(Data extracts begins)

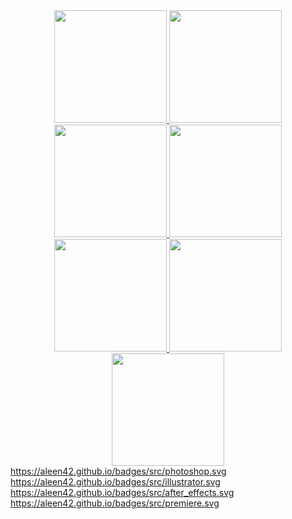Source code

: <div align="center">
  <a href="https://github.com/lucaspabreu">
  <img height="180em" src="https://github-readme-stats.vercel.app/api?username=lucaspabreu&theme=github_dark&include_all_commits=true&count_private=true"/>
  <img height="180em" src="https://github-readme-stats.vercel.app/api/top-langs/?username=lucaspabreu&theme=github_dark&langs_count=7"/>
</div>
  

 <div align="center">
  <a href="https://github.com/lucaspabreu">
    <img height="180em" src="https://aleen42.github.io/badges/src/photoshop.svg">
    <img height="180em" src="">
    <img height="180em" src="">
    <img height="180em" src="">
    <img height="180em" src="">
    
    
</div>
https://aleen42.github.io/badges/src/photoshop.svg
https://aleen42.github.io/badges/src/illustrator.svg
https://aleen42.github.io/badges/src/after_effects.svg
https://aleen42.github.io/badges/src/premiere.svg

(Data extracts ends)
(Data extracts begins)

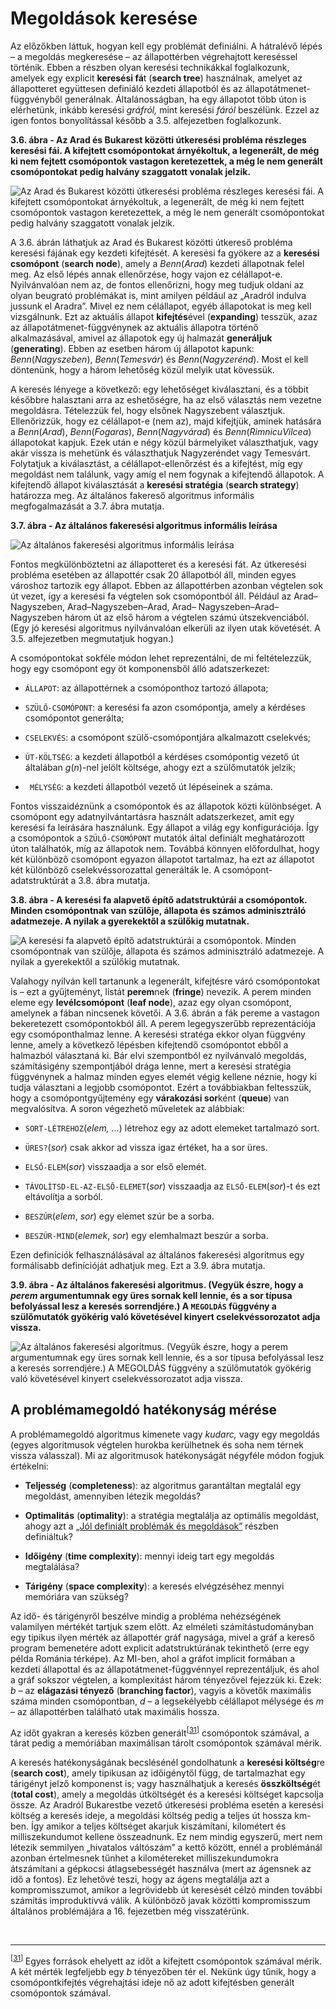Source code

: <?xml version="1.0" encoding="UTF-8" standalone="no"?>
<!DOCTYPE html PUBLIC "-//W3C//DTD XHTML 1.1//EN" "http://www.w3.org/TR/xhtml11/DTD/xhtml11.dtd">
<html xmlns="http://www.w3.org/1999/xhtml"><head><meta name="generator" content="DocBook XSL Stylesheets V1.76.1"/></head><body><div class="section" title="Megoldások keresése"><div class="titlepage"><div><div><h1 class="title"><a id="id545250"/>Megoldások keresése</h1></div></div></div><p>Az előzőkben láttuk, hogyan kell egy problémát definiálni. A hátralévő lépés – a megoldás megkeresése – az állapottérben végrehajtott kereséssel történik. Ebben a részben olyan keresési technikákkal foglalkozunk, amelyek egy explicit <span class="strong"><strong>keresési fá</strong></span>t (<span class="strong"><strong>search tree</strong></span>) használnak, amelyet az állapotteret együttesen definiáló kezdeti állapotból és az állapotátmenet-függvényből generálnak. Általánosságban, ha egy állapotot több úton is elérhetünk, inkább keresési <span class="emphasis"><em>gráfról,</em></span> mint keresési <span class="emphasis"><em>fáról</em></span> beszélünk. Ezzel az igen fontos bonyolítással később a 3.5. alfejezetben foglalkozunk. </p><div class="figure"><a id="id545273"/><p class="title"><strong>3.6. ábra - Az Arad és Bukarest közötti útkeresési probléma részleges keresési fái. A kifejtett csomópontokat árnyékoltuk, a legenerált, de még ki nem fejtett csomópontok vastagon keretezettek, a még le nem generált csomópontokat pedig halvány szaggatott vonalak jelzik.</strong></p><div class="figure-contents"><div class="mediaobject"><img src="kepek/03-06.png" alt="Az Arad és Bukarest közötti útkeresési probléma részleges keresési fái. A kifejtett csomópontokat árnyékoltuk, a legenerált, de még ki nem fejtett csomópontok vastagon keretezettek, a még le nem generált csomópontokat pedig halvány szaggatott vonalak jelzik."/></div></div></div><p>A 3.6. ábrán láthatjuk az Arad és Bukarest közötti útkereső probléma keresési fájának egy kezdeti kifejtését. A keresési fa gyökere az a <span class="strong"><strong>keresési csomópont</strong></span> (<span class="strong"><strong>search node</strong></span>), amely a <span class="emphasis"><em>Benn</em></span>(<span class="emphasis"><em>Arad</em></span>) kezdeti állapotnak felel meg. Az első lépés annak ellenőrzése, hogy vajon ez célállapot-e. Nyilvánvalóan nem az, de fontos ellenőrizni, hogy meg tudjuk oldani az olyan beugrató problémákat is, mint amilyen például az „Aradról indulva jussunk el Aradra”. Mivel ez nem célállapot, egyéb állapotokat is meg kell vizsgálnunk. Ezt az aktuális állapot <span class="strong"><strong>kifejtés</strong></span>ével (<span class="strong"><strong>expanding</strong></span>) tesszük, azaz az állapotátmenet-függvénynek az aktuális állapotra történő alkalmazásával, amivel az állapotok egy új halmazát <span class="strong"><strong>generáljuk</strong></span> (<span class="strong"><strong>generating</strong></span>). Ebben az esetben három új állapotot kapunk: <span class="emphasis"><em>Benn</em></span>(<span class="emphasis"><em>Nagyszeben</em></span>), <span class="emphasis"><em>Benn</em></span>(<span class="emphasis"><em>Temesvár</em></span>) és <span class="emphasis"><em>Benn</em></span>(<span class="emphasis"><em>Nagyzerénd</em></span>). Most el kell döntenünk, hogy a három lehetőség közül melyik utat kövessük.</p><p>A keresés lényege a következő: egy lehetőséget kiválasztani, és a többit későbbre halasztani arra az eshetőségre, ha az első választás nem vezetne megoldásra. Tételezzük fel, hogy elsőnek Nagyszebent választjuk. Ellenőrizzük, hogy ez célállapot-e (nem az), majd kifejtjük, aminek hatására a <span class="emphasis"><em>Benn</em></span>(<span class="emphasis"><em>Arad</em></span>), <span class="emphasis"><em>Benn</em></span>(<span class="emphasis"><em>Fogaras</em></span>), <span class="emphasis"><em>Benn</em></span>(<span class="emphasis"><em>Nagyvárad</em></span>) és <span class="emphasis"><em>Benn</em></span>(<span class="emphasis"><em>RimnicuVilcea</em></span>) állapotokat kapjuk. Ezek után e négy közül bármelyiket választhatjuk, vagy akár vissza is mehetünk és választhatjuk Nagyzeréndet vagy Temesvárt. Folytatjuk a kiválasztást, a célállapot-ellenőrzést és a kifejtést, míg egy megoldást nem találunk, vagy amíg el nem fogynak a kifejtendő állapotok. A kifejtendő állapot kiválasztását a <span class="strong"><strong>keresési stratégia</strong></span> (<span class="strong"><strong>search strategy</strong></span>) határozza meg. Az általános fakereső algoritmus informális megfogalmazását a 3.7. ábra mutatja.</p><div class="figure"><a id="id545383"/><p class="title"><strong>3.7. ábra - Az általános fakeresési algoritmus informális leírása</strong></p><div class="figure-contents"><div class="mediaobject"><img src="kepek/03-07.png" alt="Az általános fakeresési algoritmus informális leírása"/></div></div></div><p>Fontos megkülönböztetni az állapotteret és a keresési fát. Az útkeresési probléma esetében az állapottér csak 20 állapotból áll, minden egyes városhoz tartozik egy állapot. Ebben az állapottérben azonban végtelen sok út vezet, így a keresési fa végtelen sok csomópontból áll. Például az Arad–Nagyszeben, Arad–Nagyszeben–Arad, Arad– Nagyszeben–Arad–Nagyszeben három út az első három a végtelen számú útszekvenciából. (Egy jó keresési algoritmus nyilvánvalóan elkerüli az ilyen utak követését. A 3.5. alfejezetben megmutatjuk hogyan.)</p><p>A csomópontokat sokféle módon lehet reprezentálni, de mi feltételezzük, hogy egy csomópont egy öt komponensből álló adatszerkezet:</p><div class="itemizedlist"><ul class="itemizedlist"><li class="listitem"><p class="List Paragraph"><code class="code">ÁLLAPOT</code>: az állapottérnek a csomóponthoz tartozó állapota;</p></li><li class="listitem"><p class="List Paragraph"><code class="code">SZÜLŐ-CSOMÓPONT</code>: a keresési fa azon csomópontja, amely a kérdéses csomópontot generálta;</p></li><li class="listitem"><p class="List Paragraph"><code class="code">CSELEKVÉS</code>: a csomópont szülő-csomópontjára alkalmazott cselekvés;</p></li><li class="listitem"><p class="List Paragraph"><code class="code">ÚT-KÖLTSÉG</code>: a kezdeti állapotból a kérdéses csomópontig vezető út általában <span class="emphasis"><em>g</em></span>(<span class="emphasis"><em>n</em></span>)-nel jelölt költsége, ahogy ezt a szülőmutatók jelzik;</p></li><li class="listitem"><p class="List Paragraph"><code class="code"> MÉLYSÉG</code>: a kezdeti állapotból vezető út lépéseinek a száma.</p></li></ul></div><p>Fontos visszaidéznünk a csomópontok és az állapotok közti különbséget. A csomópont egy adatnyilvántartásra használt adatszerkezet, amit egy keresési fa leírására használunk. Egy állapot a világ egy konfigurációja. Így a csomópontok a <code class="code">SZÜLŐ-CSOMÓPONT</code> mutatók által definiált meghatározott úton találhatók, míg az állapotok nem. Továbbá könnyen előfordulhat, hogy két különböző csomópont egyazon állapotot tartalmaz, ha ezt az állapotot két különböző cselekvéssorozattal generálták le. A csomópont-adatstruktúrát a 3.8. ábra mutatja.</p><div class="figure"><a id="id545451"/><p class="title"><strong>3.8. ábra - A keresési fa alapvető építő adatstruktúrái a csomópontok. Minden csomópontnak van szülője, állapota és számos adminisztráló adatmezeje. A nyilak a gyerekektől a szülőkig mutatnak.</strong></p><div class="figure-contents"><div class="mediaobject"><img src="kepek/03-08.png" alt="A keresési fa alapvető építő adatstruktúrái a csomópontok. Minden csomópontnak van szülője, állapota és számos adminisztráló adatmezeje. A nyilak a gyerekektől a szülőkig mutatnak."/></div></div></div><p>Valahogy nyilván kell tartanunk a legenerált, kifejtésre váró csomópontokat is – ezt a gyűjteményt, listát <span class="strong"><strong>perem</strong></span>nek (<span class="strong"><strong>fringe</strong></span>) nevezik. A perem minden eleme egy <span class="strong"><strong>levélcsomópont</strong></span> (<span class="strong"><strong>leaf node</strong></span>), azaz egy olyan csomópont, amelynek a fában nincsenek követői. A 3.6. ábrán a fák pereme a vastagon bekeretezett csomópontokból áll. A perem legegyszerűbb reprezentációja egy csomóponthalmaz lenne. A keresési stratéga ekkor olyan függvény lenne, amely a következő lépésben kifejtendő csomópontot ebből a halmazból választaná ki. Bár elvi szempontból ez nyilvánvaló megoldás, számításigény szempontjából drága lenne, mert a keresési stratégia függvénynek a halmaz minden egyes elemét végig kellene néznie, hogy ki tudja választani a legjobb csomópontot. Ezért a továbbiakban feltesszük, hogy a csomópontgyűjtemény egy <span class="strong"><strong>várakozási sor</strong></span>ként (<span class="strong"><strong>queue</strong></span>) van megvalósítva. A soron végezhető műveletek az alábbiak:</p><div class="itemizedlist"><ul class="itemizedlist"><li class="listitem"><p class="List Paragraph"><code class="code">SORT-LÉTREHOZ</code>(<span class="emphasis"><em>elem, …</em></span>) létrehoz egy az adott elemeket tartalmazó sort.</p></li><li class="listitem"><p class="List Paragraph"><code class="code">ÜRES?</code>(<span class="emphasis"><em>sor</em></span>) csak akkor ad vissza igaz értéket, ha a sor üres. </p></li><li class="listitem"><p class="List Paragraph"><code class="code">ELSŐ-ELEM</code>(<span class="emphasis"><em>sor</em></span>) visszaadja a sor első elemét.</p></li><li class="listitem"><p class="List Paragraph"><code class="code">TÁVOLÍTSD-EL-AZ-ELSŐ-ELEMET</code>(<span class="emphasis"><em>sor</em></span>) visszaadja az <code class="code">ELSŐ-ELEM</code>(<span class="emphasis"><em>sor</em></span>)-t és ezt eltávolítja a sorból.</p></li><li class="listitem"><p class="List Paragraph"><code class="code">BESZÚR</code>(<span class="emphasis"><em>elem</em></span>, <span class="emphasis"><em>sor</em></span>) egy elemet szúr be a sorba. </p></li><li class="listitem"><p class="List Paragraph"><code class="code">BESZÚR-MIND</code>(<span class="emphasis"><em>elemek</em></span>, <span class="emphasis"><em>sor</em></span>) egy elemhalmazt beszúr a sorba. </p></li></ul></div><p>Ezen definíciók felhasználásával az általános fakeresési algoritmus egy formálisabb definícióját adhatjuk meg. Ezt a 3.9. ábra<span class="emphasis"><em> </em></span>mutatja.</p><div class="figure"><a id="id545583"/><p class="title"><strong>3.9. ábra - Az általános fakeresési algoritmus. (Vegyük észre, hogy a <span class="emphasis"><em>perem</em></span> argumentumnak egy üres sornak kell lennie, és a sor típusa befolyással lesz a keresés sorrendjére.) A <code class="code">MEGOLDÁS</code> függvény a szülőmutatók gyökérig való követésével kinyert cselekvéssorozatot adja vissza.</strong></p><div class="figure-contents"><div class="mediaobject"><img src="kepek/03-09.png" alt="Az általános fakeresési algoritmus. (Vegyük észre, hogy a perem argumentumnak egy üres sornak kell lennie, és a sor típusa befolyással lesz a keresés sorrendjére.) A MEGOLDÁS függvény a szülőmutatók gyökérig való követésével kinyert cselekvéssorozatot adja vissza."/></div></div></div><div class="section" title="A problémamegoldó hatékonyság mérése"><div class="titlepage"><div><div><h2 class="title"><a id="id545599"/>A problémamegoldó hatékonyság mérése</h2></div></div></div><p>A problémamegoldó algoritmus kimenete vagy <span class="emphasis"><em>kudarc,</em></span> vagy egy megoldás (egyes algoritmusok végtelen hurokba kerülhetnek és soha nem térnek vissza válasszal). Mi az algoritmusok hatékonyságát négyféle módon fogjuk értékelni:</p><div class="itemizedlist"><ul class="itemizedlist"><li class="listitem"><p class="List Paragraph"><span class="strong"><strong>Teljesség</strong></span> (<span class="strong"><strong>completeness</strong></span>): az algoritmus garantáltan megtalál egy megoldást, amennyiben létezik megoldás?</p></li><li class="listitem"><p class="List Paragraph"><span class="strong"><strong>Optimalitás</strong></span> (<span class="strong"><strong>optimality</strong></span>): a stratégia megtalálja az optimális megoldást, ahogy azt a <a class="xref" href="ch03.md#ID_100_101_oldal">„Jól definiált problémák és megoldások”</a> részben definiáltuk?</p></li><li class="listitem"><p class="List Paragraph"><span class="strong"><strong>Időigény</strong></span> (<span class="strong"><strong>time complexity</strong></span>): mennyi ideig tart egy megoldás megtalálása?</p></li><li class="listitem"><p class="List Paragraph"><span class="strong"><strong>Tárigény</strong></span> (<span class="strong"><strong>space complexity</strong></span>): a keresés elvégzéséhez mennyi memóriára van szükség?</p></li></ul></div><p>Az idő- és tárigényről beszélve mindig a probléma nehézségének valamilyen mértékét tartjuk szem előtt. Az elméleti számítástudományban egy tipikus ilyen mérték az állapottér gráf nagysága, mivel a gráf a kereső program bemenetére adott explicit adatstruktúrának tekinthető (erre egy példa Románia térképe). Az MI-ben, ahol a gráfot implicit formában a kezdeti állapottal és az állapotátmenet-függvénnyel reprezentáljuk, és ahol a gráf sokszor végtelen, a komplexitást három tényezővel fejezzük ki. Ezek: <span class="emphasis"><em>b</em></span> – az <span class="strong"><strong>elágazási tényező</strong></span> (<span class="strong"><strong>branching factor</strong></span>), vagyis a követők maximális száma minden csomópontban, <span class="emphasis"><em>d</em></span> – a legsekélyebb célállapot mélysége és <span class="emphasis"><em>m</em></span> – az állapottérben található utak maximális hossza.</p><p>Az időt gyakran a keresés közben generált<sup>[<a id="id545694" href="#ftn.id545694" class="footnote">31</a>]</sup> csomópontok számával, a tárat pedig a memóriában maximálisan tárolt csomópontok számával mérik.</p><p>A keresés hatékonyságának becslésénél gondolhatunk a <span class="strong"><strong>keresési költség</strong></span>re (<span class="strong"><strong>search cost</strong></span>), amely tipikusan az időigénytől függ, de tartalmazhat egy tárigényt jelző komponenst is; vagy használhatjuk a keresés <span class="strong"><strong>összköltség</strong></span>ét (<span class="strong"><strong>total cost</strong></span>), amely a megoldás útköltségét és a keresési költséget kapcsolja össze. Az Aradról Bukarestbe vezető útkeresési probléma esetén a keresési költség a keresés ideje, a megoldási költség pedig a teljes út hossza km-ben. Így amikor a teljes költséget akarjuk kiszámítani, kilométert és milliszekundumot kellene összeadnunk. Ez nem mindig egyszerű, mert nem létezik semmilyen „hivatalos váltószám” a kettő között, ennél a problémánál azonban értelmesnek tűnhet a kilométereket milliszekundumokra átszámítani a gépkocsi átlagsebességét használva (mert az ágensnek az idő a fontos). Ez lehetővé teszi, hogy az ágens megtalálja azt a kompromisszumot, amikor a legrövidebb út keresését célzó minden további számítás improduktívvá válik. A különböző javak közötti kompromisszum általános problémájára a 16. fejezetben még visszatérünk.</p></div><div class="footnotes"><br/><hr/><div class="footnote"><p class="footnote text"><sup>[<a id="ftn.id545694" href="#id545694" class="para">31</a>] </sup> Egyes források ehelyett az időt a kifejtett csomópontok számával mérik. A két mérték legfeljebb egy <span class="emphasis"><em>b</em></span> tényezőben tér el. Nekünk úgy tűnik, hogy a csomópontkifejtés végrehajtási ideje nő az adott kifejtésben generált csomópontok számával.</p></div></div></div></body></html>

(Data extracts ends)

**Exercise prompt**
Whenever the string "badges" turns up in a line above, copy that line out.

**Response area**
    <img height="180em" src="https://aleen42.github.io/badges/src/photoshop.svg">
https://aleen42.github.io/badges/src/photoshop.svg
https://aleen42.github.io/badges/src/illustrator.svg
https://aleen42.github.io/badges/src/after_effects.svg
https://aleen42.github.io/badges/src/premiere.svg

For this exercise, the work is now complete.